RECORD EXTRACTS.
● ● ● ●
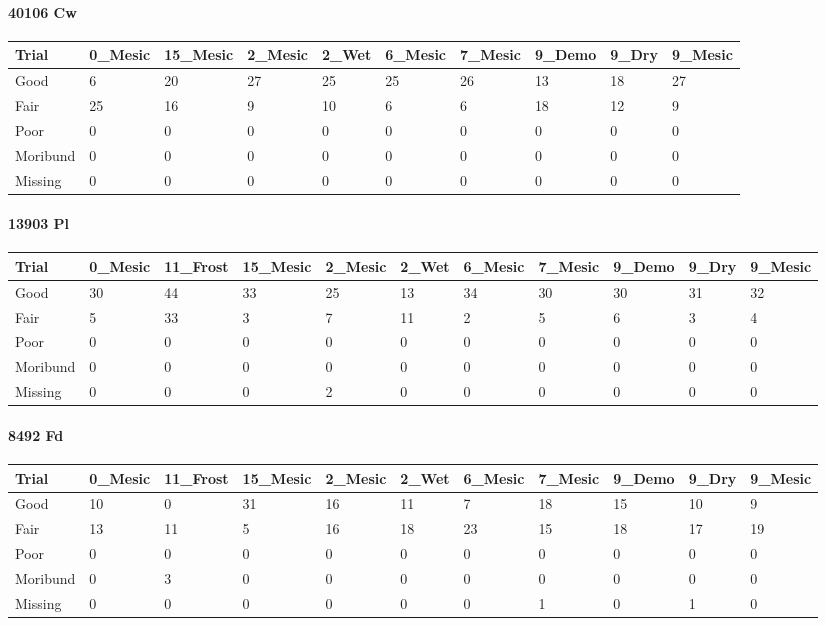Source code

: \documentclass[
]{article}
\begin{document}
\hypertarget{cw-1}{%
\paragraph{40106 Cw}\label{cw-1}}

\begin{tabular}{l|l|l|l|l|l|l|l|l|l}
\hline
Trial & 0\_Mesic & 15\_Mesic & 2\_Mesic & 2\_Wet & 6\_Mesic & 7\_Mesic & 9\_Demo & 9\_Dry & 9\_Mesic\\
\hline
Good & 6 & 20 & 27 & 25 & 25 & 26 & 13 & 18 & 27\\
\hline
Fair & 25 & 16 & 9 & 10 & 6 & 6 & 18 & 12 & 9\\
\hline
Poor & 0 & 0 & 0 & 0 & 0 & 0 & 0 & 0 & 0\\
\hline
Moribund & 0 & 0 & 0 & 0 & 0 & 0 & 0 & 0 & 0\\
\hline
Missing & 0 & 0 & 0 & 0 & 0 & 0 & 0 & 0 & 0\\
\hline
\end{tabular}

\hypertarget{pl-3}{%
\paragraph{13903 Pl}\label{pl-3}}

\begin{tabular}{l|l|l|l|l|l|l|l|l|l|l}
\hline
Trial & 0\_Mesic & 11\_Frost & 15\_Mesic & 2\_Mesic & 2\_Wet & 6\_Mesic & 7\_Mesic & 9\_Demo & 9\_Dry & 9\_Mesic\\
\hline
Good & 30 & 44 & 33 & 25 & 13 & 34 & 30 & 30 & 31 & 32\\
\hline
Fair & 5 & 33 & 3 & 7 & 11 & 2 & 5 & 6 & 3 & 4\\
\hline
Poor & 0 & 0 & 0 & 0 & 0 & 0 & 0 & 0 & 0 & 0\\
\hline
Moribund & 0 & 0 & 0 & 0 & 0 & 0 & 0 & 0 & 0 & 0\\
\hline
Missing & 0 & 0 & 0 & 2 & 0 & 0 & 0 & 0 & 0 & 0\\
\hline
\end{tabular}

\hypertarget{fd-3}{%
\paragraph{8492 Fd}\label{fd-3}}

\begin{tabular}{l|l|l|l|l|l|l|l|l|l|l}
\hline
Trial & 0\_Mesic & 11\_Frost & 15\_Mesic & 2\_Mesic & 2\_Wet & 6\_Mesic & 7\_Mesic & 9\_Demo & 9\_Dry & 9\_Mesic\\
\hline
Good & 10 & 0 & 31 & 16 & 11 & 7 & 18 & 15 & 10 & 9\\
\hline
Fair & 13 & 11 & 5 & 16 & 18 & 23 & 15 & 18 & 17 & 19\\
\hline
Poor & 0 & 0 & 0 & 0 & 0 & 0 & 0 & 0 & 0 & 0\\
\hline
Moribund & 0 & 3 & 0 & 0 & 0 & 0 & 0 & 0 & 0 & 0\\
\hline
Missing & 0 & 0 & 0 & 0 & 0 & 0 & 1 & 0 & 1 & 0\\
\hline
\end{tabular}
\end{document}
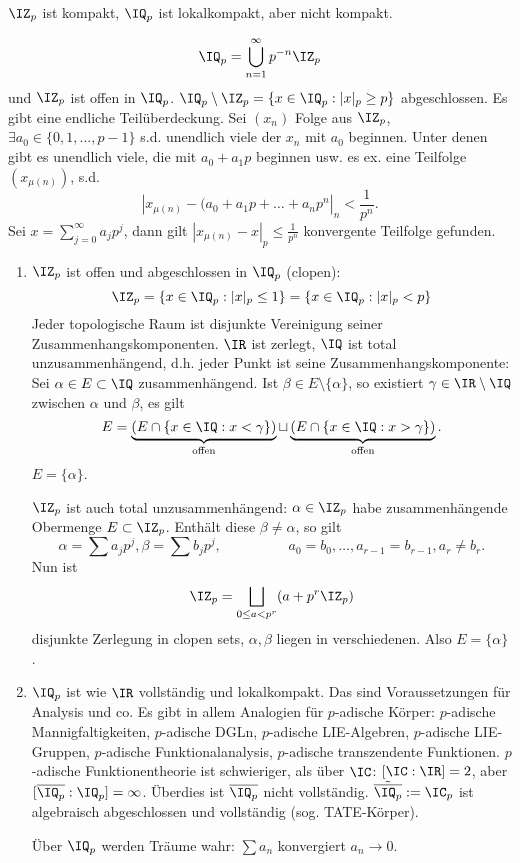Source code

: \renewcommand{\lecdate}{20.01.2015}

\begin{Fakt}
$\IZ_p$ ist kompakt, $\IQ_p$ ist lokalkompakt, aber nicht kompakt.
\end{Fakt}

\begin{Beweis}
\[\IQ_p=\bigcup_{n=1}^\infty p^{-n}\IZ_p\]
und $\IZ_p$ ist offen in $\IQ_p$. $\IQ_p\setminus\IZ_p=\{ x\in\IQ_p : |x|_p\geq p\}$ abgeschlossen. Es gibt eine endliche Teilüberdeckung. Sei $(x_n)$ Folge aus $\IZ_p$, $\exists a_0\in\{ 0,1,\ldots,p-1\}$ s.d. unendlich viele der $x_n$ mit $a_0$ beginnen. Unter denen gibt es unendlich viele, die mit $a_0+a_1p$ beginnen usw. \folge es ex. eine Teilfolge $(x_{\mu(n)})$, s.d.
\[ |x_{\mu(n)}-(a_0+a_1p+\ldots+a_np^n|_n<\frac{1}{p^n}.\]
Sei $x=\sum_{j=0}^\infty a_jp^j$, dann gilt $|x_{\mu(n)}-x|_p\leq \frac{1}{p^n}$ \folge konvergente Teilfolge gefunden.
\end{Beweis}

\begin{Bemerkung}
\begin{enumerate}
\item $\IZ_p$ ist offen und abgeschlossen in $\IQ_p$ (clopen):
\[ \IZ_p=\{ x\in\IQ_p : |x|_p\leq 1\}=\{ x\in\IQ_p : |x|_p< p\}\]
Jeder topologische Raum ist disjunkte Vereinigung seiner Zusammenhangskomponenten. $\IR$ ist zerlegt, $\IQ$ ist total unzusammenhängend, d.h. jeder Punkt ist seine Zusammenhangskomponente:
Sei $\alpha\in E\subset\IQ$ zusammenhängend. Ist $\beta\in E\setminus\{\alpha\}$, so existiert $\gamma\in\IR\setminus\IQ$ zwischen $\alpha$ und $\beta$, es gilt 
\[ E=\underbrace{(E\cap \{ x\in\IQ : x<\gamma\})}_{\text{offen}} \sqcup \underbrace{(E\cap \{ x\in\IQ : x>\gamma\})}_{\text{offen}}.\]
\folge $E=\{\alpha\}$.

$\IZ_p$ ist auch total unzusammenhängend:
$\alpha\in\IZ_p$ habe zusammenhängende Obermenge $E\subset\IZ_p$. Enthält diese $\beta\neq\alpha$, so gilt
\[ \alpha=\sum a_jp^j, \beta=\sum b_jp^j,\hspace{2cm} a_0=b_0,\ldots,a_{r-1}=b_{r-1}, a_r\neq b_r.\]
Nun ist \[ \IZ_p=\bigsqcup_{0\leq a<p^r}(a+p^r\IZ_p)\]
disjunkte Zerlegung in clopen sets, $\alpha, \beta$ liegen in verschiedenen. Also $E=\{\alpha\}$.
\item $\IQ_p$ ist wie $\IR$ vollständig und lokalkompakt. Das sind Voraussetzungen für Analysis und co. Es gibt in allem Analogien für $p$-adische Körper: $p$-adische Mannigfaltigkeiten, $p$-adische DGLn, $p$-adische LIE-Algebren, $p$-adische LIE-Gruppen, $p$-adische Funktionalanalysis, $p$-adische transzendente Funktionen. $p$-adische Funktionentheorie ist schwieriger, als über $\IC$: $[\IC:\IR]=2$, aber $[\overline{\IQ_p}:\IQ_p]=\infty$. Überdies ist $\overline{\IQ_p}$ nicht vollständig. $\tilde{\overline{\IQ_p}}:=\IC_p$ ist algebraisch abgeschlossen und vollständig (sog. TATE-Körper).

Über $\IQ_p$ werden Träume wahr: $\sum a_n$ konvergiert \gdw $a_n\rightarrow 0$.
\end{enumerate}
\end{Bemerkung}

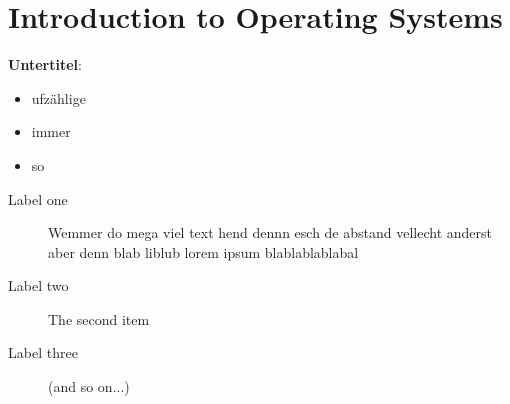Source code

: \section*{Introduction to Operating Systems}
\textbf{Untertitel}: 
\begin{itemize}
    \item ufzählige 
    \item immer
    \item so 
\end{itemize}
\begin{description}
    \item[Label one] Wemmer do mega viel text hend dennn esch de abstand vellecht anderst aber denn blab liblub lorem ipsum blablablablabal
    \item[Label two] The second item
    \item[Label three] (and so on...)
\end{description}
● ● ● ●
EXERCISE DIRECTIONS.
The lines to copy are those above that contain "clopen".

OUTPUT OF THE TASK.
\item $\IZ_p$ ist offen und abgeschlossen in $\IQ_p$ (clopen):
disjunkte Zerlegung in clopen sets, $\alpha, \beta$ liegen in verschiedenen. Also $E=\{\alpha\}$.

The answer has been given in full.